#### Problem statement:
Pull every line that holds the word "Subject" from the entries.

[Plain-text document sources]

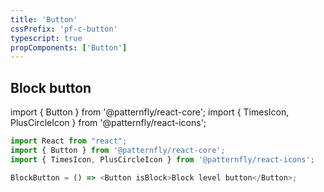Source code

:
 ```yaml
---
title: 'Button'
cssPrefix: 'pf-c-button'
typescript: true
propComponents: ['Button']
---
```


## Block button

import { Button } from '@patternfly/react-core';
import { TimesIcon, PlusCircleIcon } from '@patternfly/react-icons';

```js
import React from "react";
import { Button } from '@patternfly/react-core';
import { TimesIcon, PlusCircleIcon } from '@patternfly/react-icons';

BlockButton = () => <Button isBlock>Block level button</Button>;
```
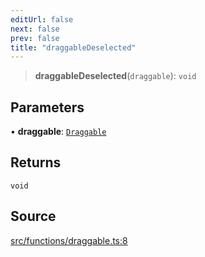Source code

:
 ```yaml
---
editUrl: false
next: false
prev: false
title: "draggableDeselected"
---
```


> **draggableDeselected**(`draggable`): `void`

## Parameters

• **draggable**: [`Draggable`](/api/classes/draggable/)

## Returns

`void`

## Source

[src/functions/draggable.ts:8](https://github.com/relishinc/dill-pixel/blob/543438455c9a47928084300159416186c2aa1095/src/functions/draggable.ts#L8)
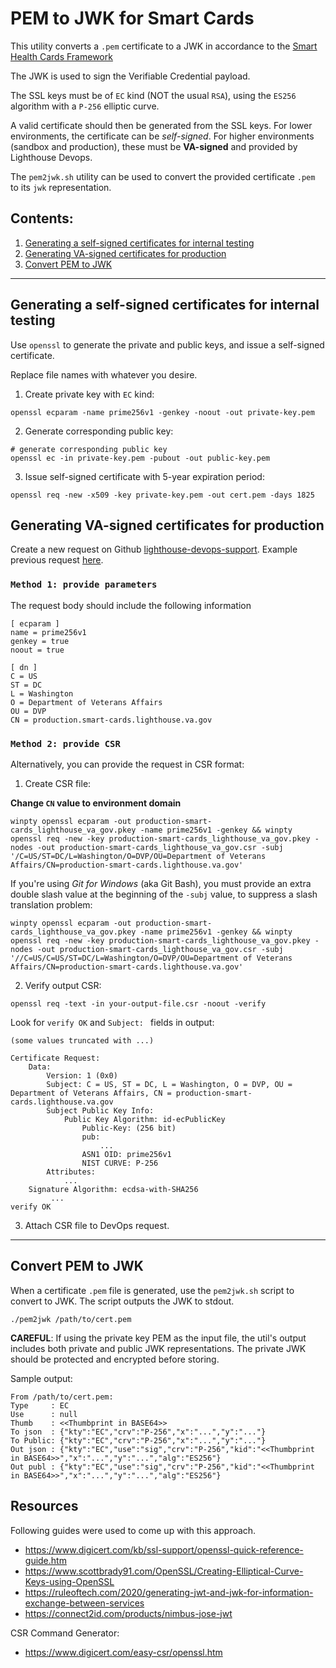 # PEM to JWK for Smart Cards

This utility converts a `.pem` certificate to a JWK in accordance to the [Smart Health Cards Framework](https://smarthealth.cards/#generating-and-resolving-cryptographic-keys)

The JWK is used to sign the Verifiable Credential payload.

The SSL keys must be of `EC` kind (NOT the usual `RSA`), using the `ES256` algorithm with a `P-256` elliptic curve.

A valid certificate should then be generated from the SSL keys. For lower environments, the certificate can be *self-signed*. For higher environments (sandbox and production), these must be **VA-signed** and provided by Lighthouse Devops.

The `pem2jwk.sh` utility can be used to convert the provided certificate `.pem` to its `jwk` representation.

## Contents:
1. [Generating a self-signed certificates for internal testing](#Generating-a-self-signed-certificates-for-internal-testing)
2. [Generating VA-signed certificates for production](#Generating-VA-signed-certificates-for-production)
3. [Convert PEM to JWK](#Convert-PEM-to-JWK)

---

## Generating a self-signed certificates for internal testing

Use `openssl` to generate the private and public keys, and issue a self-signed certificate.

Replace file names with whatever you desire.

1. Create private key with `EC` kind:
```
openssl ecparam -name prime256v1 -genkey -noout -out private-key.pem
```

2. Generate corresponding public key:
```
# generate corresponding public key
openssl ec -in private-key.pem -pubout -out public-key.pem
```

3. Issue self-signed certificate with 5-year expiration period:
```
openssl req -new -x509 -key private-key.pem -out cert.pem -days 1825
```

## Generating VA-signed certificates for production

Create a new request on Github [lighthouse-devops-support](https://github.com/department-of-veterans-affairs/lighthouse-devops-support/issues). Example previous request [here](https://github.com/department-of-veterans-affairs/lighthouse-devops-support/issues/183).

### `Method 1: provide parameters`

The request body should include the following information
```
[ ecparam ]
name = prime256v1
genkey = true
noout = true

[ dn ]
C = US
ST = DC
L = Washington
O = Department of Veterans Affairs
OU = DVP
CN = production.smart-cards.lighthouse.va.gov
```

### `Method 2: provide CSR`

Alternatively, you can provide the request in CSR format:

1. Create CSR file:

**Change `CN` value to environment domain**
```
winpty openssl ecparam -out production-smart-cards_lighthouse_va_gov.pkey -name prime256v1 -genkey && winpty openssl req -new -key production-smart-cards_lighthouse_va_gov.pkey -nodes -out production-smart-cards_lighthouse_va_gov.csr -subj '/C=US/ST=DC/L=Washington/O=DVP/OU=Department of Veterans Affairs/CN=production-smart-cards.lighthouse.va.gov'
```

If you're using *Git for Windows* (aka Git Bash), you must provide an extra double slash value at the beginning of the `-subj` value, to suppress a slash translation problem:

```
winpty openssl ecparam -out production-smart-cards_lighthouse_va_gov.pkey -name prime256v1 -genkey && winpty openssl req -new -key production-smart-cards_lighthouse_va_gov.pkey -nodes -out production-smart-cards_lighthouse_va_gov.csr -subj '//C=US/C=US/ST=DC/L=Washington/O=DVP/OU=Department of Veterans Affairs/CN=production-smart-cards.lighthouse.va.gov'
```

2. Verify output CSR:
```
openssl req -text -in your-output-file.csr -noout -verify
```
Look for `verify OK` and `Subject: ` fields in output:
```
(some values truncated with ...)

Certificate Request:
    Data:
        Version: 1 (0x0)
        Subject: C = US, ST = DC, L = Washington, O = DVP, OU = Department of Veterans Affairs, CN = production-smart-cards.lighthouse.va.gov
        Subject Public Key Info:
            Public Key Algorithm: id-ecPublicKey
                Public-Key: (256 bit)
                pub:
                    ...
                ASN1 OID: prime256v1
                NIST CURVE: P-256
        Attributes:
            ...
    Signature Algorithm: ecdsa-with-SHA256
         ...
verify OK

```

3. Attach CSR file to DevOps request.

---

## Convert PEM to JWK

When a certificate `.pem` file is generated, use the `pem2jwk.sh` script to convert to JWK. The script outputs the JWK to stdout.

```
./pem2jwk /path/to/cert.pem
```

**CAREFUL**: If using the private key PEM as the input file, the util's output includes both private and public JWK representations. The private JWK should be protected and encrypted before storing.

Sample output:
```
From /path/to/cert.pem:
Type     : EC
Use      : null
Thumb    : <<Thumbprint in BASE64>>
To json  : {"kty":"EC","crv":"P-256","x":"...","y":"..."}
To Public: {"kty":"EC","crv":"P-256","x":"...","y":"..."}
Out json : {"kty":"EC","use":"sig","crv":"P-256","kid":"<<Thumbprint in BASE64>>","x":"...","y":"...","alg":"ES256"}
Out publ : {"kty":"EC","use":"sig","crv":"P-256","kid":"<<Thumbprint in BASE64>>","x":"...","y":"...","alg":"ES256"}

```

## Resources

Following guides were used to come up with this approach.
 - https://www.digicert.com/kb/ssl-support/openssl-quick-reference-guide.htm
 - https://www.scottbrady91.com/OpenSSL/Creating-Elliptical-Curve-Keys-using-OpenSSL
 - https://ruleoftech.com/2020/generating-jwt-and-jwk-for-information-exchange-between-services
 - https://connect2id.com/products/nimbus-jose-jwt

CSR Command Generator:
 - https://www.digicert.com/easy-csr/openssl.htm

#### Answer section:
Look for `verify OK` and `Subject: ` fields in output:
        Subject: C = US, ST = DC, L = Washington, O = DVP, OU = Department of Veterans Affairs, CN = production-smart-cards.lighthouse.va.gov
        Subject Public Key Info:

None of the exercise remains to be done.